CROPSEY AVENUE, NO. 1736
OCTOBER 29, 1936. ABBOTT FILE 182

BELEVEDERE RESTAURANT
Bay 16th Street and Cropsey Avenue, Bath Beach
OCTOBER 29, 1936. ABBOTT FILE 183

The once-elegant house at 1736 Cropsey Avenue was built circa 1850 as the home of John J. Voorhees, a member of an old Dutch family that had lived in the area since the mid-eighteenth century. At Voorhees's death in 1893, a third story was added to the house, and it was converted into a summer hotel. The house and four other buildings on the two-acre lot between Bay 16th and Bay 17th Streets accommodated the overflow guests from the popular Willomere Villa.

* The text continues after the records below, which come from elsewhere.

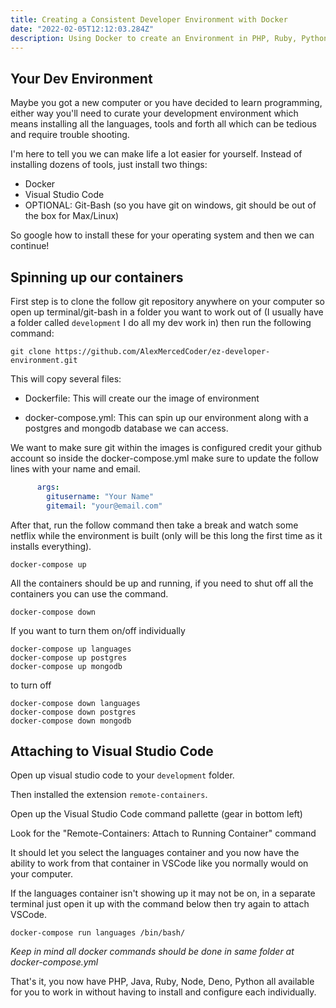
 ```yaml
---
title: Creating a Consistent Developer Environment with Docker
date: "2022-02-05T12:12:03.284Z"
description: Using Docker to create an Environment in PHP, Ruby, Python and more
---
```


## Your Dev Environment

Maybe you got a new computer or you have decided to learn programming, either way you'll need to curate your development environment which means installing all the languages, tools and forth all which can be tedious and require trouble shooting.

I'm here to tell you we can make life a lot easier for yourself. Instead of installing dozens of tools, just install two things:

- Docker
- Visual Studio Code
- OPTIONAL: Git-Bash (so you have git on windows, git should be out of the box for Max/Linux) 

So google how to install these for your operating system and then we can continue!

## Spinning up our containers

First step is to clone the follow git repository anywhere on your computer so open up terminal/git-bash in a folder you want to work out of (I usually have a folder called `development` I do all my dev work in) then run the following command:

`git clone https://github.com/AlexMercedCoder/ez-developer-environment.git`

This will copy several files:

- Dockerfile: This will create our the image of environment

- docker-compose.yml: This can spin up our environment along with a postgres and mongodb database we can access.

We want to make sure git within the images is configured credit your github account so inside the docker-compose.yml make sure to update the follow lines with your name and email.

```yml
      args:
        gitusername: "Your Name"
        gitemail: "your@email.com"
```

After that, run the follow command then take a break and watch some netflix while the environment is built (only will be this long the first time as it installs everything).

```
docker-compose up
```

All the containers should be up and running, if you need to shut off all the containers you can use the command.

```
docker-compose down
```

If you want to turn them on/off individually

```
docker-compose up languages
docker-compose up postgres
docker-compose up mongodb
```

to turn off

```
docker-compose down languages
docker-compose down postgres
docker-compose down mongodb
```

## Attaching to Visual Studio Code

Open up visual studio code to your `development` folder.

Then installed the extension `remote-containers`.

Open up the Visual Studio Code command pallette (gear in bottom left)

Look for the "Remote-Containers: Attach to Running Container" command

It should let you select the languages container and you now have the ability to work from that container in VSCode like you normally would on your computer.

If the languages container isn't showing up it may not be on, in a separate terminal just open it up with the command below then try again to attach VSCode.

```
docker-compose run languages /bin/bash/
```
*Keep in mind all docker commands should be done in same folder at docker-compose.yml*

That's it, you now have PHP, Java, Ruby, Node, Deno, Python all available for you to work in without having to install and configure each individually.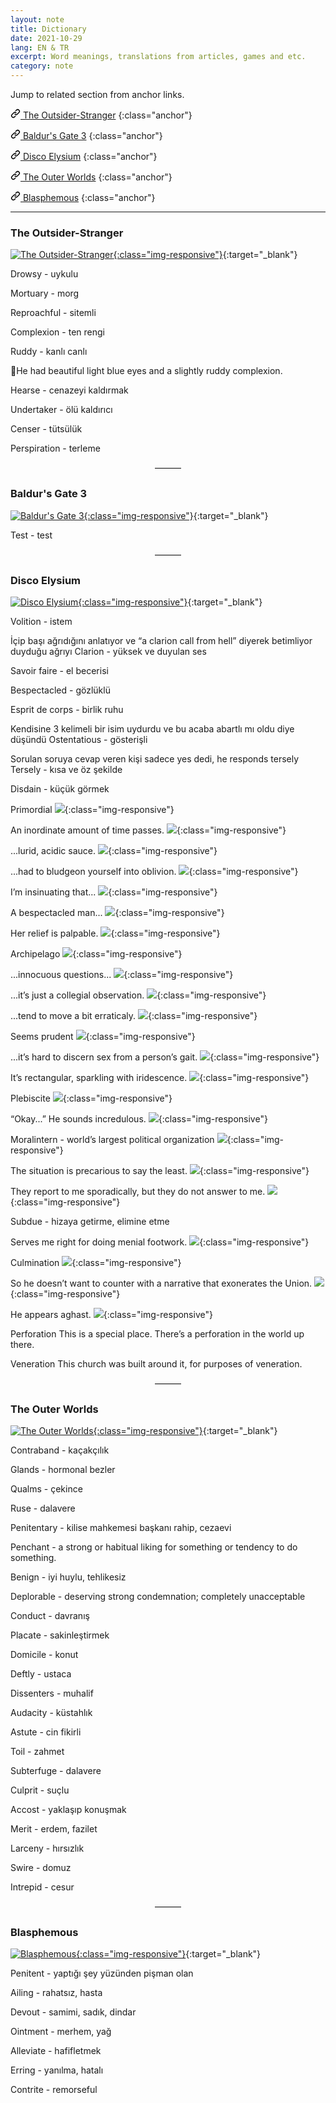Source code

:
 ```yaml
---
layout: note
title: Dictionary
date: 2021-10-29
lang: EN & TR
excerpt: Word meanings, translations from articles, games and etc.
category: note
---
```



Jump to related section from anchor links.


[<svg class="link" viewBox="0 0 16 16" version="1.1" width="16" height="16" aria-hidden="true"><path fill-rule="evenodd" d="M7.775 3.275a.75.75 0 001.06 1.06l1.25-1.25a2 2 0 112.83 2.83l-2.5 2.5a2 2 0 01-2.83 0 .75.75 0 00-1.06 1.06 3.5 3.5 0 004.95 0l2.5-2.5a3.5 3.5 0 00-4.95-4.95l-1.25 1.25zm-4.69 9.64a2 2 0 010-2.83l2.5-2.5a2 2 0 012.83 0 .75.75 0 001.06-1.06 3.5 3.5 0 00-4.95 0l-2.5 2.5a3.5 3.5 0 004.95 4.95l1.25-1.25a.75.75 0 00-1.06-1.06l-1.25 1.25a2 2 0 01-2.83 0z"></path></svg> The Outsider-Stranger](#the-outsider-stranger)
{:class="anchor"}


[<svg class="link" viewBox="0 0 16 16" version="1.1" width="16" height="16" aria-hidden="true"><path fill-rule="evenodd" d="M7.775 3.275a.75.75 0 001.06 1.06l1.25-1.25a2 2 0 112.83 2.83l-2.5 2.5a2 2 0 01-2.83 0 .75.75 0 00-1.06 1.06 3.5 3.5 0 004.95 0l2.5-2.5a3.5 3.5 0 00-4.95-4.95l-1.25 1.25zm-4.69 9.64a2 2 0 010-2.83l2.5-2.5a2 2 0 012.83 0 .75.75 0 001.06-1.06 3.5 3.5 0 00-4.95 0l-2.5 2.5a3.5 3.5 0 004.95 4.95l1.25-1.25a.75.75 0 00-1.06-1.06l-1.25 1.25a2 2 0 01-2.83 0z"></path></svg> Baldur's Gate 3](#baldurs-gate-3)
{:class="anchor"}


[<svg class="link" viewBox="0 0 16 16" version="1.1" width="16" height="16" aria-hidden="true"><path fill-rule="evenodd" d="M7.775 3.275a.75.75 0 001.06 1.06l1.25-1.25a2 2 0 112.83 2.83l-2.5 2.5a2 2 0 01-2.83 0 .75.75 0 00-1.06 1.06 3.5 3.5 0 004.95 0l2.5-2.5a3.5 3.5 0 00-4.95-4.95l-1.25 1.25zm-4.69 9.64a2 2 0 010-2.83l2.5-2.5a2 2 0 012.83 0 .75.75 0 001.06-1.06 3.5 3.5 0 00-4.95 0l-2.5 2.5a3.5 3.5 0 004.95 4.95l1.25-1.25a.75.75 0 00-1.06-1.06l-1.25 1.25a2 2 0 01-2.83 0z"></path></svg> Disco Elysium](#disco-elysium)
{:class="anchor"}


[<svg class="link" viewBox="0 0 16 16" version="1.1" width="16" height="16" aria-hidden="true"><path fill-rule="evenodd" d="M7.775 3.275a.75.75 0 001.06 1.06l1.25-1.25a2 2 0 112.83 2.83l-2.5 2.5a2 2 0 01-2.83 0 .75.75 0 00-1.06 1.06 3.5 3.5 0 004.95 0l2.5-2.5a3.5 3.5 0 00-4.95-4.95l-1.25 1.25zm-4.69 9.64a2 2 0 010-2.83l2.5-2.5a2 2 0 012.83 0 .75.75 0 001.06-1.06 3.5 3.5 0 00-4.95 0l-2.5 2.5a3.5 3.5 0 004.95 4.95l1.25-1.25a.75.75 0 00-1.06-1.06l-1.25 1.25a2 2 0 01-2.83 0z"></path></svg> The Outer Worlds](#the-outer-worlds)
{:class="anchor"}


[<svg class="link" viewBox="0 0 16 16" version="1.1" width="16" height="16" aria-hidden="true"><path fill-rule="evenodd" d="M7.775 3.275a.75.75 0 001.06 1.06l1.25-1.25a2 2 0 112.83 2.83l-2.5 2.5a2 2 0 01-2.83 0 .75.75 0 00-1.06 1.06 3.5 3.5 0 004.95 0l2.5-2.5a3.5 3.5 0 00-4.95-4.95l-1.25 1.25zm-4.69 9.64a2 2 0 010-2.83l2.5-2.5a2 2 0 012.83 0 .75.75 0 001.06-1.06 3.5 3.5 0 00-4.95 0l-2.5 2.5a3.5 3.5 0 004.95 4.95l1.25-1.25a.75.75 0 00-1.06-1.06l-1.25 1.25a2 2 0 01-2.83 0z"></path></svg> Blasphemous](#blasphemous)
{:class="anchor"}


<hr>


### The Outsider-Stranger


[![The Outsider-Stranger](/assets/outsider.jpg){:class="img-responsive"}](https://en.wikipedia.org/wiki/The_Stranger_(Camus_novel)){:target="_blank"}


Drowsy - uykulu

Mortuary - morg

Reproachful - sitemli

Complexion - ten rengi

Ruddy - kanlı canlı

💬He had beautiful light blue eyes and a slightly ruddy complexion.

Hearse - cenazeyi kaldırmak

Undertaker - ölü kaldırıcı

Censer - tütsülük

Perspiration - terleme


<center>———</center>

### Baldur's Gate 3


[![Baldur's Gate 3](/assets/baldur-0.png){:class="img-responsive"}](https://en.wikipedia.org/wiki/Baldur%27s_Gate_III){:target="_blank"}


Test - test


<center>———</center>


### Disco Elysium


[![Disco Elysium](/assets/disco-0.png){:class="img-responsive"}](https://en.wikipedia.org/wiki/Disco_Elysium){:target="_blank"}


Volition - istem

İçip başı ağrıdığını anlatıyor ve “a clarion call from hell” diyerek betimliyor duyduğu ağrıyı
Clarion - yüksek ve duyulan ses

Savoir faire - el becerisi

Bespectacled - gözlüklü

Esprit de corps - birlik ruhu

Kendisine 3 kelimeli bir isim uydurdu ve bu acaba abartlı mı oldu diye düşündü
Ostentatious - gösterişli

Sorulan soruya cevap veren kişi sadece yes dedi, he responds tersely
Tersely - kısa ve öz şekilde

Disdain - küçük görmek

Primordial
![](/assets/disco-1.png){:class="img-responsive"}

An inordinate amount of time passes.
![](/assets/disco-2.png){:class="img-responsive"}

...lurid, acidic sauce.
![](/assets/disco-3.png){:class="img-responsive"}

...had to bludgeon yourself into oblivion.
![](/assets/disco-4.png){:class="img-responsive"}

I’m insinuating that...
![](/assets/disco-5.png){:class="img-responsive"}

A bespectacled man...
![](/assets/disco-6.png){:class="img-responsive"}

Her relief is palpable.
![](/assets/disco-7.png){:class="img-responsive"}

Archipelago
![](/assets/disco-9.png){:class="img-responsive"}

...innocuous questions...
![](/assets/disco-10.png){:class="img-responsive"}

...it’s just a collegial observation.
![](/assets/disco-11.png){:class="img-responsive"}

...tend to move a bit erraticaly.
![](/assets/disco-12.png){:class="img-responsive"}

Seems prudent
![](/assets/disco-13.png){:class="img-responsive"}

...it’s hard to discern sex from a person’s gait.
![](/assets/disco-14.png){:class="img-responsive"}

It’s rectangular, sparkling with iridescence.
![](/assets/disco-15.png){:class="img-responsive"}

Plebiscite
![](/assets/disco-16.png){:class="img-responsive"}

“Okay...” He sounds incredulous.
![](/assets/disco-17.png){:class="img-responsive"}

Moralintern - world’s largest political organization
![](/assets/disco-18.jpeg){:class="img-responsive"}

The situation is precarious to say the least.
![](/assets/disco-20.png){:class="img-responsive"}

They report to me sporadically, but they do not answer to me.
![](/assets/disco-21.png){:class="img-responsive"}

Subdue - hizaya getirme, elimine etme

Serves me right for doing menial footwork.
![](/assets/disco-22.png){:class="img-responsive"}

Culmination
![](/assets/disco-23.png){:class="img-responsive"}

So he doesn’t want to counter with a narrative that exonerates the Union.
![](/assets/disco-24.png){:class="img-responsive"}

He appears aghast.
![](/assets/disco-25.png){:class="img-responsive"}

Perforation
This is a special place. There’s a perforation in the world up there.

Veneration
This church was built around it, for purposes of veneration.


<center>———</center>


### The Outer Worlds


[![The Outer Worlds](/assets/outer-0.png){:class="img-responsive"}](https://en.wikipedia.org/wiki/The_Outer_Worlds){:target="_blank"}

Contraband - kaçakçılık

Glands - hormonal bezler

Qualms - çekince

Ruse - dalavere

Penitentary - kilise mahkemesi başkanı rahip, cezaevi

Penchant - a strong or habitual liking for something or tendency to do something.

Benign - iyi huylu, tehlikesiz

Deplorable - deserving strong condemnation; completely unacceptable

Conduct - davranış

Placate - sakinleştirmek

Domicile - konut

Deftly - ustaca

Dissenters - muhalif

Audacity - küstahlık

Astute - cin fikirli

Toil - zahmet

Subterfuge - dalavere

Culprit - suçlu

Accost - yaklaşıp konuşmak

Merit - erdem, fazilet

Larceny - hırsızlık

Swire - domuz

Intrepid - cesur


<center>———</center>


### Blasphemous


[![Blasphemous](/assets/blasphemous.png){:class="img-responsive"}](https://en.wikipedia.org/wiki/Blasphemous_(video_game)){:target="_blank"}


Penitent - yaptığı şey yüzünden pişman olan

Ailing - rahatsız, hasta

Devout - samimi, sadık, dindar

Ointment - merhem, yağ

Alleviate - hafifletmek

Erring - yanılma, hatalı

Contrite - remorseful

When Bath Beach declined after 1900, the Willomere survived as a cabaret called the Belvedere Restaurant. Like the Children's Aid Society's summer homes, which occupied the adjacent block, the Voorhees house and the Belvedere Restaurant were condemned in 1936 to make way for the Shore Road Extension. In the 1940s, they were replaced by the Bayview Gardens cooperative apartments.

In five of her six Cropsey Avenue photographs, Abbott stood back to show each building in context. With the Voorhees house, she moved in to concentrate on the decorative porch and window details; allowing the facade to fill the frame, she left the perspective uncorrected.